Mr Donnelly on Thursday turned the sod on the Ronald McDonald House, which has capacity to provide accommodation for up to 52 families of children being treated at the new hospital. This represents an increase of 160 per cent on the current facility at the existing paediatric hospital in Crumlin.
As well as bedrooms, the Ronald McDonald House will have a communal kitchen and shared common areas such as livingrooms, playrooms, reading rooms, a laundry and outdoor spaces.
Mr Donnelly said the start of construction on the facility marked “another positive milestone in the delivery of the new children’s hospital project”.
HSE chief executive Bernard Gloster said: “The proximity of this new family accommodation unit, together with the basement level corridor connected to the new children’s hospital, will mean that families have direct access to their children whenever they are spending time in the new children’s hospital.”
Marian Carroll, chairwoman of Ronald McDonald House, a charitable arm of the fast food chain McDonald’s, said its facility at Crumlin had “provided accommodation, care and support for over 5,000 families from across the island of Ireland”.
Anti-obesity expert Dr Donal O’Shea previously questioned if it was appropriate to have a charity linked to a fast food company involved in a children’s hospital project.
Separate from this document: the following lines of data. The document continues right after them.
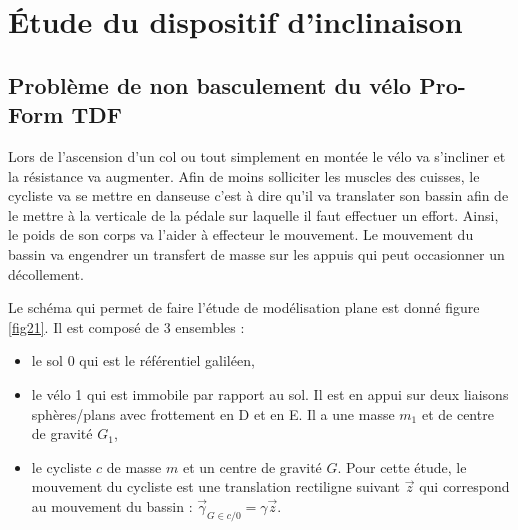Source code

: 

\section{Étude du dispositif d'inclinaison}

\subsection{Problème de non basculement du vélo Pro-Form TDF}


Lors de l'ascension d'un col ou tout simplement en montée le vélo va s'incliner et la résistance va augmenter. Afin de moins solliciter les muscles des cuisses, le cycliste va se mettre en danseuse c'est à dire qu'il va translater son bassin afin de le mettre à la verticale de la pédale sur laquelle il faut effectuer un effort. Ainsi, le poids de son corps va l'aider à effecteur le mouvement. Le mouvement du bassin va engendrer un transfert de masse sur les appuis qui peut occasionner un décollement.

\newpage

Le schéma qui permet de faire l'étude de modélisation plane est donné figure \ref{fig21}. Il est composé de 3 ensembles :
\begin{itemize}
 \item le sol 0 qui est le référentiel galiléen,
 \item le vélo 1 qui est immobile par rapport au sol. Il est en appui sur deux liaisons sphères/plans avec frottement en D et en E. Il a une masse $m_1$ et de centre de gravité $G_1$,
 \item le cycliste $c$ de masse $m$ et un centre de gravité $G$. Pour cette étude, le mouvement du cycliste est une translation rectiligne suivant $\vec{z}$ qui correspond au mouvement du bassin : $\vec{\gamma}_{G\in c/0}=\gamma\vec{z}$.
\end{itemize}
He said it was not the right message to be sending out when childhood obesity was a serious problem. “Would you have Heineken sponsor your liver units?” he asked.
However, parents of sick children say they have benefited from having access to accommodation at Crumlin, including Rose Marie O’Loughlin, mother of a seven-year-old boy treated at the hospital.
“Darragh was born in Wexford General Hospital and after only 24 hours it was clear he needed additional care and was transferred by ambulance to CHI Crumlin,” she said. “At two days old he had his first investigative cath lab procedure and was scheduled for open heart surgery. We were far from home, terrified and had not planned for this. We got a room in the Ronald McDonald House, and it is difficult to put into words what a difference this made to us.”